São, pois vários os motivos que podem levar o homem à resignação nos sofrimentos e dificuldades da vida. Resumindo-os:

- Confiança em Deus e na Sua sabedoria e amor. Se nós, homens ainda tão imperfeitos, queremos o

melhor para nossos filhos, Ele, A Perfeição absoluta, não pode querer menos. Se nós, pela nossa imperfeição, nem

sempre sabemos, exatamente, o que é melhor para nossos filhos, Ele sabe, pela Sua onisciência, e faz pela Sua

onipotência. Aceitar e compreender - o quanto possível - Deus “inteligência suprema e causa primária de todas as coisas” parece-me ser a primeiro motivo para ser resignado nas dificuldades naturais do viver na Terra.

- Compreender e aceitar a imortalidade do Espírito, que nos leva a enxergar todos os acontecimentos e

situações da vida como coisas passageiras, importantes sim, mas nada catastróficas ou milagrosas.

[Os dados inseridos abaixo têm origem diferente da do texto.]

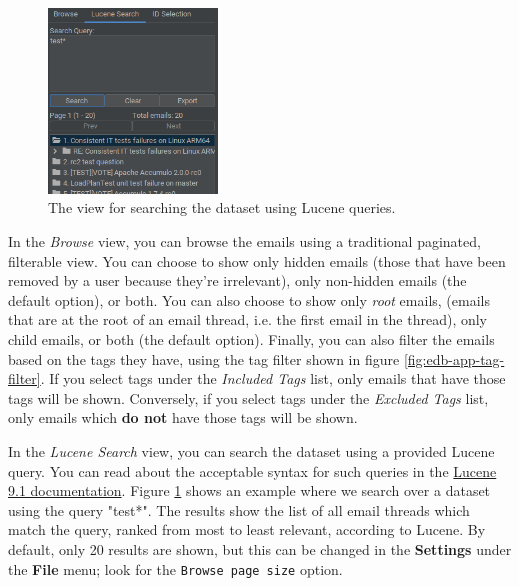\documentclass[a4paper, 12pt]{article}
\begin{document}
			\begin{figure}
				\includegraphics[width=0.4\textwidth]{img/edb-app_lucene-search-narrow.png}
				\caption{The view for searching the dataset using Lucene queries.}
				\label{fig:edb-app-lucene-search}
			\end{figure}
		
			In the \textit{Browse} view, you can browse the emails using a traditional paginated, filterable view. You can choose to show only hidden emails (those that have been removed by a user because they're irrelevant), only non-hidden emails (the default option), or both. You can also choose to show only \textit{root} emails, (emails that are at the root of an email thread, i.e. the first email in the thread), only child emails, or both (the default option). Finally, you can also filter the emails based on the tags they have, using the tag filter shown in figure \ref{fig:edb-app-tag-filter}. If you select tags under the \textit{Included Tags} list, only emails that have those tags will be shown. Conversely, if you select tags under the \textit{Excluded Tags} list, only emails which \textbf{do not} have those tags will be shown.
			

		
			In the \textit{Lucene Search} view, you can search the dataset using a provided Lucene query. You can read about the acceptable syntax for such queries in the \href{https://lucene.apache.org/core/9_1_0/queryparser/org/apache/lucene/queryparser/classic/package-summary.html}{Lucene 9.1 documentation}. Figure \ref{fig:edb-app-lucene-search} shows an example where we search over a dataset using the query "test*". The results show the list of all email threads which match the query, ranked from most to least relevant, according to Lucene. By default, only 20 results are shown, but this can be changed in the \textbf{Settings} under the \textbf{File} menu; look for the \texttt{Browse page size} option.
			
\end{document}
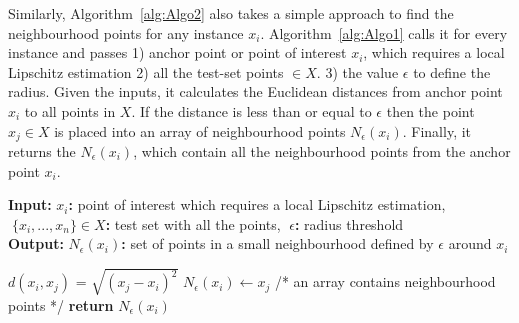 \documentclass[english]{tktltiki2}
\theoremstyle{definition}
\theoremstyle{remark}
\newcommand{\multicommentsymbolstart}{/*}
\newcommand{\multicommentsymbolend}{*/}
\newcommand{\MultiLineComment}[2][\algorithmicindent]{\Statex \hspace{#1}\multicommentsymbolstart{} #2 \multicommentsymbolend{}}
\newcommand{\onespace}{\;}
\begin{document}
Similarly, Algorithm~\ref{alg:Algo2} also takes a simple approach to find the neighbourhood points for any instance $x_i$. Algorithm~\ref{alg:Algo1} calls it for every instance and passes 1) anchor point or point of interest $x_i$, which requires a local Lipschitz estimation 2) all the test-set points $ \in X$. 3) the value $\epsilon$ to define the radius. Given the inputs, it calculates the Euclidean distances from anchor point $x_i$ to all points in $X$. If the distance is less than or equal to $\epsilon$ then the point $x_j \in X$ is placed into an array of neighbourhood points $N_{\epsilon}(x_i)$. Finally, it returns the $N_{\epsilon}(x_i)$, which contain all the neighbourhood points from the anchor point $x_i$.
\begin{algorithm}[H]
	\caption{$Neighborhood(x_i,\onespace X,\onespace \epsilon)$}
	\label{alg:Algo2}
	\hspace*{\algorithmicindent} \textbf{Input}\textbf{:} $x_i$\textbf{:} point of interest which requires a local Lipschitz estimation, $\onespace \{x_i,...,x_n\} \in X$\textbf{:} test set with all the points, $\onespace \epsilon$\textbf{:} radius threshold  \\
	\hspace*{\algorithmicindent} \textbf{Output}\textbf{:} $N_{\epsilon}(x_i)$\textbf{:} set of points in a small neighbourhood defined by $\epsilon$ around $x_i$  
	\begin{algorithmic}[1]
			\State $d(x_i, x_j)$ = $\sqrt{(x_j - x_i)^2}$
				\State $N_{\epsilon}(x_i) \gets x_j$
			\EndIf
		\EndFor
		\MultiLineComment[0\dimexpr\algorithmicindent]{an array contains neighbourhood points}
		\State \textbf{return} $N_{\epsilon}(x_i)$ 
	\end{algorithmic}
\end{algorithm}
\end{document}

- Aceitar e compreender a lei das vidas sucessivas, através das quais vamos evoluindo de Espíritos simples

e ignorantes a Espíritos angélicos, sábios e amorosos, precisando, pois das dificuldades da vida material para que

essa evolução intelectual e moral se processe.

- Aceitar e compreender a lei de ação e reação, através da qual vamos corrigindo nossos equívocos e

omissões, conhecendo as causas dos nossos sofrimentos pelos efeitos que sentimos e recebemos, no uso da nossa inteligência e raciocínios, aprendendo assim a evitar as causas que os provocam.

- Entender as promessas de Jesus, nas Bem-aventuranças, promessas essas que só podem ser cumpridas

no decorrer da vida eterna, no processo evolutivo do Espírito imortal.

- Aceitar a perfectibilidade do homem que pode realizar seu desenvolvimento com muito mais facilidade e

menos sofrimento, se for submisso às leis de Deus, aproveitando as dificuldades e dores para conhecer-se e

desenvolver toda a potencialidade divina que traz inserida em si.

- Compreender e aceitar que o homem é um ser em trânsito na Terra, onde faz sua evolução, e que

depende de cada um sofrer mais ou menos, na dependência do entendimento das leis divinas e na sua aplicação no seu sentir, pensar e agir. Nessa compreensão e aceitação desses princípios, confiando nas palavras de Jesus "Bem- aventurados os aflitos porque serão consolados", os inevitáveis infortúnios da vida poderão ser recebidos como oportunidades de testes de avaliação do processo evolutivo, de liberação de dívidas, portanto com alegria, com confiança, com certeza de que são experiências saudáveis, necessárias e úteis ao nosso progresso espiritual. Daí a importância da resignação compreensiva e ativa, sempre!

"Submissão paciente aos sofrimentos da vida."